映像作品を作り始めたのは15年くらい前。40cmくらいの長さのHDVのカメラを肩にたすき掛けして、右肩にローライフレックスをぶら下げ、ポケットには接写レンズ、ウエストポーチにフイルムとコンパクトカメラを入れた状態で撮影することが多かった。いまよりもずっと体力も気力もあったのだ。最近は機材の進化のおかげで1台の小ぶりなカメラで動画も静止画も撮れるから、ちょっとした撮影なら50mmレンズかズームレンズだけを付けて身軽に動ける。年齢を重ね、小さな子どもがいる身としては、その進化の恩恵を有り難く受け止めている。

昨年の暮れ、さらに映像撮影に特化した機材をある仕事の依頼で使わせてもらえる機会があった。いままで使っていたカメラでも十分だったのだが、さらに使いやすかった。多機能すぎてそのすべてを使いこなす自信はないが、なんとか自分の手に馴染むようにしていけたら、さらに今後の仕事に広がりが出そうだなと、少しわくわくとした。元々機材を扱うのは苦手だったけど、この仕事を生業にするからにはそういってもいられず、なんとかその時々で色々な人の助けをもらいながらいままでやってきた。このタイミングでさらにアップデートさせようと、前々から思っていたPCの買い替えも昨年末についに決行した。映像の編集作業の能率アップが一番の目的だったのだが、それに合う機材をどれにすればいいかが全然わからない。メーカーのホームページを読んでもさっぱりわからないので、周辺の詳しい友人に聞いてなんとか買えたのだが、データ移行につまずいた。色々な方法をネットで調べて試したがどれもうまくいかず、だんだんこじれてきてしまった。あきらめて宿題を抱えた気持ちで年を越した。
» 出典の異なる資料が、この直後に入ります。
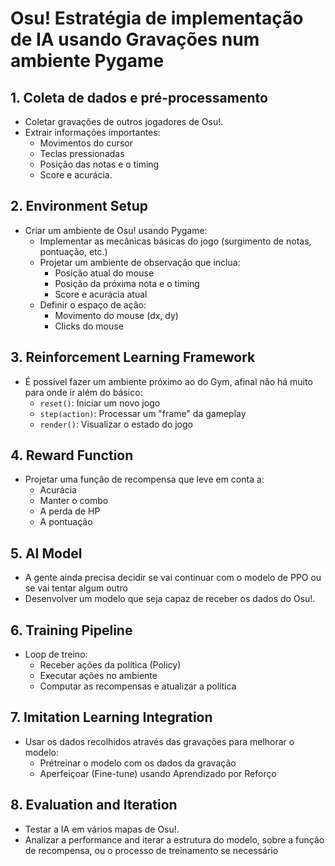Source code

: # Osu! Estratégia de implementação de IA usando Gravações num ambiente Pygame

## 1. Coleta de dados e pré-processamento

- Coletar gravações de outros jogadores de Osu!.
- Extrair informações importantes:
  - Movimentos do cursor
  - Teclas pressionadas
  - Posição das notas e o timing
  - Score e acurácia.

## 2. Environment Setup

- Criar um ambiente de Osu! usando Pygame:
  - Implementar as mecânicas básicas do jogo (surgimento de notas, pontuação, etc.)
  - Projetar um ambiente de observação que inclua:
    - Posição atual do mouse
    - Posição da próxima nota e o timing
    - Score e acurácia atual
  - Definir o espaço de ação:
    - Movimento do mouse (dx, dy)
    - Clicks do mouse

## 3. Reinforcement Learning Framework

- É possivel fazer um ambiente próximo ao do Gym, afinal não há muito para onde ir além do básico:
  - `reset()`: Iniciar um novo jogo
  - `step(action)`: Processar um "frame" da gameplay
  - `render()`: Visualizar o estado do jogo

## 4. Reward Function

- Projetar uma função de recompensa que leve em conta a:
  - Acurácia
  - Manter o combo
  - A perda de HP
  - A pontuação

## 5. AI Model

- A gente ainda precisa decidir se vai continuar com o modelo de PPO ou se vai tentar algum outro
- Desenvolver um modelo que seja capaz de receber os dados do Osu!.

## 6. Training Pipeline

- Loop de treino:
  - Receber ações da política (Policy)
  - Executar ações no ambiente
  - Computar as recompensas e atualizar a política

## 7. Imitation Learning Integration

- Usar os dados recolhidos através das gravações para melhorar o modelo:
  - Prétreinar o modelo com os dados da gravação
  - Aperfeiçoar (Fine-tune) usando Aprendizado por Reforço

## 8. Evaluation and Iteration

- Testar a IA em vários mapas de Osu!.
- Analizar a performance and iterar a estrutura do modelo, sobre a função de recompensa, ou o processo de treinamento se necessário
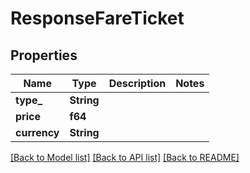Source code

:# ResponseFareTicket

## Properties
Name | Type | Description | Notes
------------ | ------------- | ------------- | -------------
**type_** | **String** |  | 
**price** | **f64** |  | 
**currency** | **String** |  | 

[[Back to Model list]](../README.md#documentation-for-models) [[Back to API list]](../README.md#documentation-for-api-endpoints) [[Back to README]](../README.md)


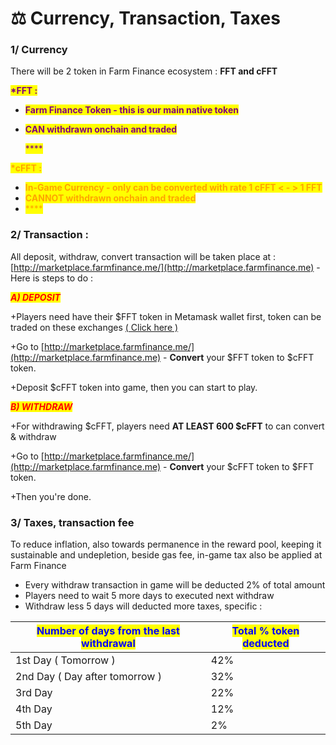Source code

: # ⚖ Currency, Transaction, Taxes



### 1/ Currency

There will be 2 token in Farm Finance ecosystem : **FFT and cFFT**

<mark style="color:purple;">**\*FFT :**</mark>&#x20;

* <mark style="color:purple;">**Farm Finance Token - this is our main native token**</mark>
*   <mark style="color:purple;">**CAN withdrawn onchain and traded**</mark>

    <mark style="color:purple;">****</mark>

<mark style="color:orange;">**\*cFFT :**</mark> &#x20;

* <mark style="color:orange;">**In-Game Currency - only can be converted with rate 1 cFFT < - > 1 FFT**</mark>
* <mark style="color:orange;">**CANNOT withdrawn onchain and traded**</mark>
* <mark style="color:orange;">****</mark>

### 2/ Transaction :

All deposit, withdraw, convert transaction will be taken place at : [http://marketplace.farmfinance.me/](http://marketplace.farmfinance.me) - Here is steps to do :

_<mark style="color:red;">**A) DEPOSIT**</mark>_

\+Players need have their $FFT token in Metamask wallet first, token can be traded on these exchanges [( Click here )](official-infomation.md)

\+Go to [http://marketplace.farmfinance.me/](http://marketplace.farmfinance.me) - **Convert** your $FFT token to $cFFT token.

\+Deposit $cFFT token into game, then you can start to play.

_<mark style="color:red;">**B) WITHDRAW**</mark>_

\+For withdrawing $cFFT, players need **AT LEAST 600 $cFFT** to can convert & withdraw

\+Go to [http://marketplace.farmfinance.me/](http://marketplace.farmfinance.me) - **Convert** your $cFFT token to $FFT token.

\+Then you're done.



### 3/ Taxes, transaction fee

To reduce inflation, also towards permanence in the reward pool, keeping it sustainable and undepletion, beside gas fee, in-game tax also be applied at Farm Finance

* Every withdraw transaction in game will be deducted 2% of total amount
* Players need to wait 5 more days to executed next withdraw
* Withdraw less 5 days will deducted more taxes, specific :&#x20;

| <mark style="color:blue;">Number of days from the last withdrawal</mark> | <mark style="color:blue;">Total % token deducted</mark> |
| ------------------------------------------------------------------------ | ------------------------------------------------------- |
| 1st Day ( Tomorrow )                                                     | 42%                                                     |
| 2nd Day ( Day after tomorrow )                                           | 32%                                                     |
| 3rd Day                                                                  | 22%                                                     |
| 4th Day                                                                  | 12%                                                     |
| 5th Day                                                                  | 2%                                                      |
年末年始は自粛される方も多いなか、悩んだけれど結局娘とふたりで帰省して実家で過ごした。例年よりも地味な年越しだったが、餅つきをしたりおせち料理を食べたりして、それなりに正月の空気を楽しめた。大晦日から降り続けた雪は40cmほど積もり、元旦の朝は見事な雪景色だった。物心ついてからそのような景色を見たことがなかった娘は喜んだ。上を向いて口を開け、降ってくる雪を食べたり、積もった雪の上に飛び込んだりして随分楽しんでいた。やめてーあぶないよ、といっても聞かない。迷いなく雪に飛び込み、埋もれて笑い続けている。なにをするにつけ、他の選択肢と比べて一度逡巡しないと決められない自分はその迷いなさがうらやましくなるほどだ。年齢のせいもあるだろうが、最近とくに優柔不断になって即決できないことが多いな、とその様子を見ながらふと思う。

自宅に戻る新幹線で、唇に違和感を感じた。口唇ヘルペスができそうな気配だった。ゆっくりしたし、仕事も休んでいたのになぜ……と思ったが、年末年始は気が緩んでそれまで溜め込んでいた諸々が表に出やすい時期ではある。毎年1月は熱を出すなど体調を崩すことが多かったな、と思い出した。移動が続いたり、ストレスが溜まるとよく口唇ヘルペスができる体質なのだが、翌日にはやはり腫れてきてしまった。あまりひどくならないといいな、と思いつつ、データ移行をまずは終わらせないと溜まっている仕事ができないので、メーカーのサポートセンターに電話して、いろいろと試したがなかなかスムーズにいかない。結局丸二日かけてなんとかデータ移行できた。ほっとしたらヘルペスの痛みが増していることに気がついた。鏡で確かめると水泡がいくつもある。ここ数年のなかではかなりひどいほうだった。近所に皮膚科が見当たらず、30分車で走って行った皮膚科には、皮膚科の先生がその日はいない曜日なのだといわれた。前日に電話で皮膚科について質問したときはそんなことはいってなかったが、いまはどこも大変なのだろう。結局内科で診てもらうことになったが、痛みとめまいを抱えながら2時間近く待ち、処方箋だけ出してもらった。クリニックの空気は慌ただしくて人が全然足りてないようだった。やはりコロナの感染者増加に影響があるのだろう。とりあえず薬がもらえたので少し落ち着いた。

数日後、長年お世話になっているアーティストであり、デザイナーでもある方と会ったとき、PCのデータ移行でとまどって大変だった、という話をしたら、ああ、だから自分は絵を描くことにスライドしたんだよね、機械に振り回されるのがいやで、と言われてはっとした。自分が機材を使っているつもりが逆になってしまい、身体はそのストレスで不調をきたして、なんだかな、という気持ちだったし、筆や鉛筆を使うことだけで作品を作る画家や小説家、さらには道具を持たない歌手、ダンサーなど、身体と直結した表現をする人々に以前から尊敬と憧れのようなものを感じていたから、なおさらだ。とはいえ仕事柄機材は不可欠で、それについては写真を始めた頃にすでに自分で納得していたのだから掘り返すまい、唇の腫れが治るころには新しい機材を楽しめているだろう、と思うことにした。そういえば節分前はいつもなにかしら切り替えになる出来事があることを思い出した。そういう流れになっているのだな。